** Material for this task follows **

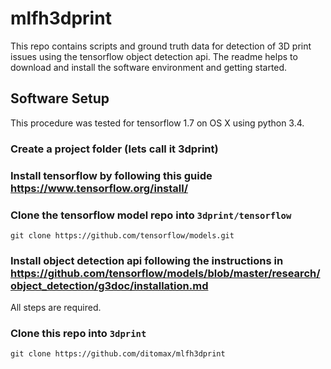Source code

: # mlfh3dprint

This repo contains scripts and ground truth data for detection of 3D print issues using the tensorflow object detection api. 
The readme helps to download and install the software environment and getting started.


## Software Setup

This procedure was tested for tensorflow 1.7 on OS X using python 3.4.


### Create a project folder (lets call it 3dprint)

### Install tensorflow by following this guide https://www.tensorflow.org/install/

### Clone the tensorflow model repo into `3dprint/tensorflow`

```
git clone https://github.com/tensorflow/models.git
```

### Install object detection api following the instructions in https://github.com/tensorflow/models/blob/master/research/object_detection/g3doc/installation.md

All steps are required.

### Clone this repo into `3dprint`

```
git clone https://github.com/ditomax/mlfh3dprint
```



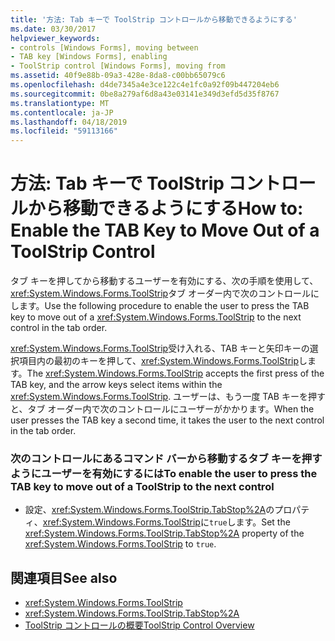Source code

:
 ```yaml
---
title: '方法: Tab キーで ToolStrip コントロールから移動できるようにする'
ms.date: 03/30/2017
helpviewer_keywords:
- controls [Windows Forms], moving between
- TAB key [Windows Forms], enabling
- ToolStrip control [Windows Forms], moving from
ms.assetid: 40f9e88b-09a3-428e-8da8-c00bb65079c6
ms.openlocfilehash: d4de7345a4e3ce122c4e1fc0a92f09b447204eb6
ms.sourcegitcommit: 0be8a279af6d8a43e03141e349d3efd5d35f8767
ms.translationtype: MT
ms.contentlocale: ja-JP
ms.lasthandoff: 04/18/2019
ms.locfileid: "59113166"
---
```

# <a name="how-to-enable-the-tab-key-to-move-out-of-a-toolstrip-control"></a><span data-ttu-id="c30a8-102">方法: Tab キーで ToolStrip コントロールから移動できるようにする</span><span class="sxs-lookup"><span data-stu-id="c30a8-102">How to: Enable the TAB Key to Move Out of a ToolStrip Control</span></span>
<span data-ttu-id="c30a8-103">タブ キーを押してから移動するユーザーを有効にする、次の手順を使用して、<xref:System.Windows.Forms.ToolStrip>タブ オーダー内で次のコントロールにします。</span><span class="sxs-lookup"><span data-stu-id="c30a8-103">Use the following procedure to enable the user to press the TAB key to move out of a <xref:System.Windows.Forms.ToolStrip> to the next control in the tab order.</span></span>  
  
 <span data-ttu-id="c30a8-104"><xref:System.Windows.Forms.ToolStrip>受け入れる、TAB キーと矢印キーの選択項目内の最初のキーを押して、<xref:System.Windows.Forms.ToolStrip>します。</span><span class="sxs-lookup"><span data-stu-id="c30a8-104">The <xref:System.Windows.Forms.ToolStrip> accepts the first press of the TAB key, and the arrow keys select items within the <xref:System.Windows.Forms.ToolStrip>.</span></span> <span data-ttu-id="c30a8-105">ユーザーは、もう一度 TAB キーを押すと、タブ オーダー内で次のコントロールにユーザーがかかります。</span><span class="sxs-lookup"><span data-stu-id="c30a8-105">When the user presses the TAB key a second time, it takes the user to the next control in the tab order.</span></span>  
  
### <a name="to-enable-the-user-to-press-the-tab-key-to-move-out-of-a-toolstrip-to-the-next-control"></a><span data-ttu-id="c30a8-106">次のコントロールにあるコマンド バーから移動するタブ キーを押すようにユーザーを有効にするには</span><span class="sxs-lookup"><span data-stu-id="c30a8-106">To enable the user to press the TAB key to move out of a ToolStrip to the next control</span></span>  
  
-   <span data-ttu-id="c30a8-107">設定、<xref:System.Windows.Forms.ToolStrip.TabStop%2A>のプロパティ、<xref:System.Windows.Forms.ToolStrip>に`true`します。</span><span class="sxs-lookup"><span data-stu-id="c30a8-107">Set the <xref:System.Windows.Forms.ToolStrip.TabStop%2A> property of the <xref:System.Windows.Forms.ToolStrip> to `true`.</span></span>  
  
## <a name="see-also"></a><span data-ttu-id="c30a8-108">関連項目</span><span class="sxs-lookup"><span data-stu-id="c30a8-108">See also</span></span>

- <xref:System.Windows.Forms.ToolStrip>
- <xref:System.Windows.Forms.ToolStrip.TabStop%2A>
- [<span data-ttu-id="c30a8-109">ToolStrip コントロールの概要</span><span class="sxs-lookup"><span data-stu-id="c30a8-109">ToolStrip Control Overview</span></span>](toolstrip-control-overview-windows-forms.md)
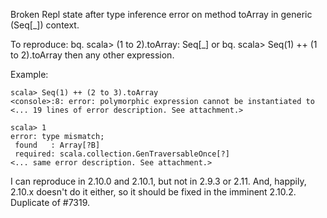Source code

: Broken Repl state after type inference error on method toArray in generic (Seq[_]) context.

To reproduce:
bq. scala> (1 to 2).toArray: Seq[_]
or
bq. scala> Seq(1) ++ (1 to 2).toArray
then any other expression.

Example: 
```
scala> Seq(1) ++ (2 to 3).toArray
<console>:8: error: polymorphic expression cannot be instantiated to 
<... 19 lines of error description. See attachment.>

scala> 1
error: type mismatch;
 found   : Array[?B]
 required: scala.collection.GenTraversableOnce[?]
<... same error description. See attachment.>
```
I can reproduce in 2.10.0 and 2.10.1, but not in 2.9.3 or 2.11. And, happily, 2.10.x doesn't do it either, so it should be fixed in the imminent 2.10.2.
Duplicate of #7319.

** End of Material for this task **

* _Problem description_
Hand over the entries again, exactly as written and without the pictures.

* _Reply to the exercise_
Source code

: # mlfh3dprint

This repo contains scripts and ground truth data for detection of 3D print issues using the tensorflow object detection api. 
The readme helps to download and install the software environment and getting started.


## Software Setup

This procedure was tested for tensorflow 1.7 on OS X using python 3.4.


### Create a project folder (lets call it 3dprint)

### Install tensorflow by following this guide https://www.tensorflow.org/install/

### Clone the tensorflow model repo into `3dprint/tensorflow`

```
git clone https://github.com/tensorflow/models.git
```

### Install object detection api following the instructions in https://github.com/tensorflow/models/blob/master/research/object_detection/g3doc/installation.md

All steps are required.

### Clone this repo into `3dprint`

```
git clone https://github.com/ditomax/mlfh3dprint
```



Source code

:
 ```yaml
---
title: '方法: Tab キーで ToolStrip コントロールから移動できるようにする'
ms.date: 03/30/2017
helpviewer_keywords:
- controls [Windows Forms], moving between
- TAB key [Windows Forms], enabling
- ToolStrip control [Windows Forms], moving from
ms.assetid: 40f9e88b-09a3-428e-8da8-c00bb65079c6
ms.openlocfilehash: d4de7345a4e3ce122c4e1fc0a92f09b447204eb6
ms.sourcegitcommit: 0be8a279af6d8a43e03141e349d3efd5d35f8767
ms.translationtype: MT
ms.contentlocale: ja-JP
ms.lasthandoff: 04/18/2019
ms.locfileid: "59113166"
---
```

# <a name="how-to-enable-the-tab-key-to-move-out-of-a-toolstrip-control"></a><span data-ttu-id="c30a8-102">方法: Tab キーで ToolStrip コントロールから移動できるようにする</span><span class="sxs-lookup"><span data-stu-id="c30a8-102">How to: Enable the TAB Key to Move Out of a ToolStrip Control</span></span>
<span data-ttu-id="c30a8-103">タブ キーを押してから移動するユーザーを有効にする、次の手順を使用して、<xref:System.Windows.Forms.ToolStrip>タブ オーダー内で次のコントロールにします。</span><span class="sxs-lookup"><span data-stu-id="c30a8-103">Use the following procedure to enable the user to press the TAB key to move out of a <xref:System.Windows.Forms.ToolStrip> to the next control in the tab order.</span></span>  
  
 <span data-ttu-id="c30a8-104"><xref:System.Windows.Forms.ToolStrip>受け入れる、TAB キーと矢印キーの選択項目内の最初のキーを押して、<xref:System.Windows.Forms.ToolStrip>します。</span><span class="sxs-lookup"><span data-stu-id="c30a8-104">The <xref:System.Windows.Forms.ToolStrip> accepts the first press of the TAB key, and the arrow keys select items within the <xref:System.Windows.Forms.ToolStrip>.</span></span> <span data-ttu-id="c30a8-105">ユーザーは、もう一度 TAB キーを押すと、タブ オーダー内で次のコントロールにユーザーがかかります。</span><span class="sxs-lookup"><span data-stu-id="c30a8-105">When the user presses the TAB key a second time, it takes the user to the next control in the tab order.</span></span>  
  
### <a name="to-enable-the-user-to-press-the-tab-key-to-move-out-of-a-toolstrip-to-the-next-control"></a><span data-ttu-id="c30a8-106">次のコントロールにあるコマンド バーから移動するタブ キーを押すようにユーザーを有効にするには</span><span class="sxs-lookup"><span data-stu-id="c30a8-106">To enable the user to press the TAB key to move out of a ToolStrip to the next control</span></span>  
  
-   <span data-ttu-id="c30a8-107">設定、<xref:System.Windows.Forms.ToolStrip.TabStop%2A>のプロパティ、<xref:System.Windows.Forms.ToolStrip>に`true`します。</span><span class="sxs-lookup"><span data-stu-id="c30a8-107">Set the <xref:System.Windows.Forms.ToolStrip.TabStop%2A> property of the <xref:System.Windows.Forms.ToolStrip> to `true`.</span></span>  
  
## <a name="see-also"></a><span data-ttu-id="c30a8-108">関連項目</span><span class="sxs-lookup"><span data-stu-id="c30a8-108">See also</span></span>

- <xref:System.Windows.Forms.ToolStrip>
- <xref:System.Windows.Forms.ToolStrip.TabStop%2A>
- [<span data-ttu-id="c30a8-109">ToolStrip コントロールの概要</span><span class="sxs-lookup"><span data-stu-id="c30a8-109">ToolStrip Control Overview</span></span>](toolstrip-control-overview-windows-forms.md)
Source code

: Broken Repl state after type inference error on method toArray in generic (Seq[_]) context.

To reproduce:
bq. scala> (1 to 2).toArray: Seq[_]
or
bq. scala> Seq(1) ++ (1 to 2).toArray
then any other expression.

Example: 
```
scala> Seq(1) ++ (2 to 3).toArray
<console>:8: error: polymorphic expression cannot be instantiated to 
<... 19 lines of error description. See attachment.>

scala> 1
error: type mismatch;
 found   : Array[?B]
 required: scala.collection.GenTraversableOnce[?]
<... same error description. See attachment.>
```
I can reproduce in 2.10.0 and 2.10.1, but not in 2.9.3 or 2.11. And, happily, 2.10.x doesn't do it either, so it should be fixed in the imminent 2.10.2.
Duplicate of #7319.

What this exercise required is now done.